Start of LISTED ENTRIES

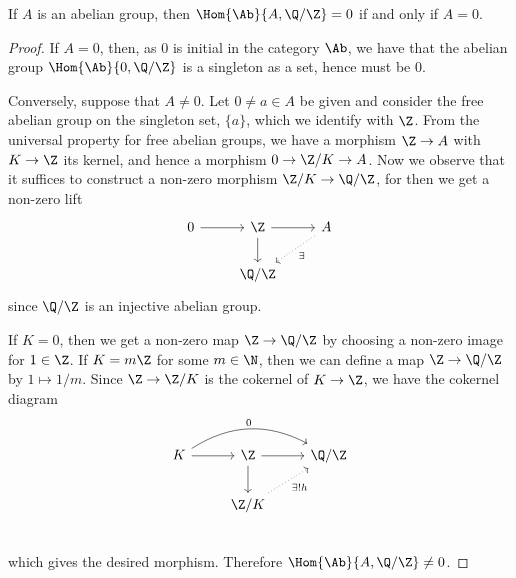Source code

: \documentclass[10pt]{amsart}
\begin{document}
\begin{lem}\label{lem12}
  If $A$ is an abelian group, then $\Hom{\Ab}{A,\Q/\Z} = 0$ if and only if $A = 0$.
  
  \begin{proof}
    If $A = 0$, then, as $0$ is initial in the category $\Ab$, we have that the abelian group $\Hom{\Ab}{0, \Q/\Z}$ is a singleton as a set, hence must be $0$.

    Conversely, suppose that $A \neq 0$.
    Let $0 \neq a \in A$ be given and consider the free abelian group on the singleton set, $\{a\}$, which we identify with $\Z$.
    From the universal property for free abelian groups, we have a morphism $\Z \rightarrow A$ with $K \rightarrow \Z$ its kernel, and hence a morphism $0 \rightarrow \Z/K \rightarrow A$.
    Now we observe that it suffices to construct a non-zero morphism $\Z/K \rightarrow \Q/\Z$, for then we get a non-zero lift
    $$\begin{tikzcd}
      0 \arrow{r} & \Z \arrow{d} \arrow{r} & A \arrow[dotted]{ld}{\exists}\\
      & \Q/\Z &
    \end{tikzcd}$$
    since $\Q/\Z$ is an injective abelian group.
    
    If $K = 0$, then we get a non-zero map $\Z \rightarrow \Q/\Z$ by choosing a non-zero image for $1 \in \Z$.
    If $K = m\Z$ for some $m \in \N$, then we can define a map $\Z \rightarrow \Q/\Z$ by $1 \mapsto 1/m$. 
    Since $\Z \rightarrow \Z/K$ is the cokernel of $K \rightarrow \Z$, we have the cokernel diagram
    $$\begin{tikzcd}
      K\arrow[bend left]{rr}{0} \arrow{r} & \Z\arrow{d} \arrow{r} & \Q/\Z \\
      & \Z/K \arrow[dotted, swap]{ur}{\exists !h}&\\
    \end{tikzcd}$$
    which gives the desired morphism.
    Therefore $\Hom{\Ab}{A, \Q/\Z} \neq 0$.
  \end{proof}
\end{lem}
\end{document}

End of LISTED ENTRIES
Start of LISTED ENTRIES

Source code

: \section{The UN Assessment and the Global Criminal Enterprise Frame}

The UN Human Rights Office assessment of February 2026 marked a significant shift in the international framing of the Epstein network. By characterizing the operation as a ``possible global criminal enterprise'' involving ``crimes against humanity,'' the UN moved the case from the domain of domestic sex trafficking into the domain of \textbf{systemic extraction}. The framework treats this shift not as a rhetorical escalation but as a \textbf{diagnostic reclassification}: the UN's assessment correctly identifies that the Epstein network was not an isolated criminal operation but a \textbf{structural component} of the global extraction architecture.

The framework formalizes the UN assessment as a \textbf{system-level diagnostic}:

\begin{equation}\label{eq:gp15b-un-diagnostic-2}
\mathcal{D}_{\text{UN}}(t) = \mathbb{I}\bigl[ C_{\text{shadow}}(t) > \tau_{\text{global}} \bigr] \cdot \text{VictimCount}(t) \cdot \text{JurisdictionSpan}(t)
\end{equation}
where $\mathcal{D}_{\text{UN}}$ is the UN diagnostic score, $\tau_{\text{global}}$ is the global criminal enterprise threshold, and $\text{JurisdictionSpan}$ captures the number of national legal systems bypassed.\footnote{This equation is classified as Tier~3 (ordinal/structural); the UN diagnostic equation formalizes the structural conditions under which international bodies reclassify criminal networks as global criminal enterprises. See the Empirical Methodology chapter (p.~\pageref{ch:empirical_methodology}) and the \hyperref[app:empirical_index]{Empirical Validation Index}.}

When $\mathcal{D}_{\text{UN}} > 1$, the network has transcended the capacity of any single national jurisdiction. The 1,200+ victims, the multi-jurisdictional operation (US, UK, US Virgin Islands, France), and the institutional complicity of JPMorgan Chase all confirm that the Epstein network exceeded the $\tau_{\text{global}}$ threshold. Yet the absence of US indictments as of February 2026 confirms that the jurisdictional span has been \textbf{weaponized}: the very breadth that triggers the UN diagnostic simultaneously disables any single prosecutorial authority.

End of LISTED ENTRIES
Start of LISTED ENTRIES

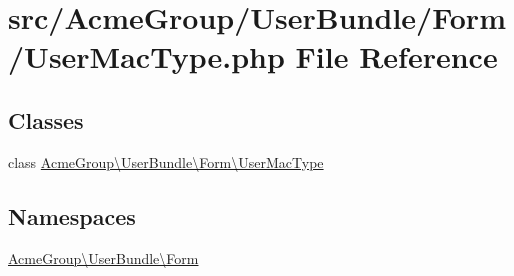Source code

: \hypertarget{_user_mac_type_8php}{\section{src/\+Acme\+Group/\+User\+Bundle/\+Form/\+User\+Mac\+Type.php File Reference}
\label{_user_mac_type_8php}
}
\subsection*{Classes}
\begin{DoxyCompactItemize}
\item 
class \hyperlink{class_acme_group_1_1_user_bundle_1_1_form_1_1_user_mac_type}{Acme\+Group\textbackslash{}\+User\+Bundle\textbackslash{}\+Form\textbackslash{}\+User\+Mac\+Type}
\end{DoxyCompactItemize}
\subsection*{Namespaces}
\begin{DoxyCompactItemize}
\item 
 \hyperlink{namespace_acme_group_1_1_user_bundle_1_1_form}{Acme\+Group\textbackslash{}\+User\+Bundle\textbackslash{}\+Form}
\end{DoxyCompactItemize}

End of LISTED ENTRIES

§ **INSTRUCTIONS FOR THE TASK**
Show each line from the listing above that includes the word "abelian".

§ **ANSWER BOX**
  If $A$ is an abelian group, then $\Hom{\Ab}{A,\Q/\Z} = 0$ if and only if $A = 0$.
    If $A = 0$, then, as $0$ is initial in the category $\Ab$, we have that the abelian group $\Hom{\Ab}{0, \Q/\Z}$ is a singleton as a set, hence must be $0$.
    Let $0 \neq a \in A$ be given and consider the free abelian group on the singleton set, $\{a\}$, which we identify with $\Z$.
    From the universal property for free abelian groups, we have a morphism $\Z \rightarrow A$ with $K \rightarrow \Z$ its kernel, and hence a morphism $0 \rightarrow \Z/K \rightarrow A$.
    since $\Q/\Z$ is an injective abelian group.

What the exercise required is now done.